Start of Block

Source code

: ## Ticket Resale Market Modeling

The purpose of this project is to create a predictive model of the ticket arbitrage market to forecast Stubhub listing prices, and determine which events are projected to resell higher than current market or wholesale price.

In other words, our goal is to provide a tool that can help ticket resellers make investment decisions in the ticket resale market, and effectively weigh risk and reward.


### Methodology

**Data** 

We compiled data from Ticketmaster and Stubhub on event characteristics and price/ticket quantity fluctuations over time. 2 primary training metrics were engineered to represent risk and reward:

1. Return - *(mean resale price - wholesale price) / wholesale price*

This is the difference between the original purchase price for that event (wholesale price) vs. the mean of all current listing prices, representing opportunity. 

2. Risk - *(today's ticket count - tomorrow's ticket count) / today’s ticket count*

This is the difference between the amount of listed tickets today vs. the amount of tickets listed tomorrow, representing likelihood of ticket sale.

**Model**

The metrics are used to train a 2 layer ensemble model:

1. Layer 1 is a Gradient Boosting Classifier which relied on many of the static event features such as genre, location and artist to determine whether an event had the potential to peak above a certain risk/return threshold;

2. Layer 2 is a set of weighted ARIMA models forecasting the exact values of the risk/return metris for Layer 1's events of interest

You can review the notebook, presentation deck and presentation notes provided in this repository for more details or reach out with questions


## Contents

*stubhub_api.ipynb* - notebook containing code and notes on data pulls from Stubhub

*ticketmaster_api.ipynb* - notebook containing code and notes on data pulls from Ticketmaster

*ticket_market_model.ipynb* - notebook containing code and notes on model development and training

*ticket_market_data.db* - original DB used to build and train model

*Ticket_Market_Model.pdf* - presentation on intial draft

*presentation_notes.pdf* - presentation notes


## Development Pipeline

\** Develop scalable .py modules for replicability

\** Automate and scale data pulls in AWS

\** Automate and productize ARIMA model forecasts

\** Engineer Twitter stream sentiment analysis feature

End of Block

Task item:
Print the full listing again, word for word.

Answer section:
Source code

: ## Ticket Resale Market Modeling

The purpose of this project is to create a predictive model of the ticket arbitrage market to forecast Stubhub listing prices, and determine which events are projected to resell higher than current market or wholesale price.

In other words, our goal is to provide a tool that can help ticket resellers make investment decisions in the ticket resale market, and effectively weigh risk and reward.


### Methodology

**Data** 

We compiled data from Ticketmaster and Stubhub on event characteristics and price/ticket quantity fluctuations over time. 2 primary training metrics were engineered to represent risk and reward:

1. Return - *(mean resale price - wholesale price) / wholesale price*

This is the difference between the original purchase price for that event (wholesale price) vs. the mean of all current listing prices, representing opportunity. 

2. Risk - *(today's ticket count - tomorrow's ticket count) / today’s ticket count*

This is the difference between the amount of listed tickets today vs. the amount of tickets listed tomorrow, representing likelihood of ticket sale.

**Model**

The metrics are used to train a 2 layer ensemble model:

1. Layer 1 is a Gradient Boosting Classifier which relied on many of the static event features such as genre, location and artist to determine whether an event had the potential to peak above a certain risk/return threshold;

2. Layer 2 is a set of weighted ARIMA models forecasting the exact values of the risk/return metris for Layer 1's events of interest

You can review the notebook, presentation deck and presentation notes provided in this repository for more details or reach out with questions


## Contents

*stubhub_api.ipynb* - notebook containing code and notes on data pulls from Stubhub

*ticketmaster_api.ipynb* - notebook containing code and notes on data pulls from Ticketmaster

*ticket_market_model.ipynb* - notebook containing code and notes on model development and training

*ticket_market_data.db* - original DB used to build and train model

*Ticket_Market_Model.pdf* - presentation on intial draft

*presentation_notes.pdf* - presentation notes


## Development Pipeline

\** Develop scalable .py modules for replicability

\** Automate and scale data pulls in AWS

\** Automate and productize ARIMA model forecasts

\** Engineer Twitter stream sentiment analysis feature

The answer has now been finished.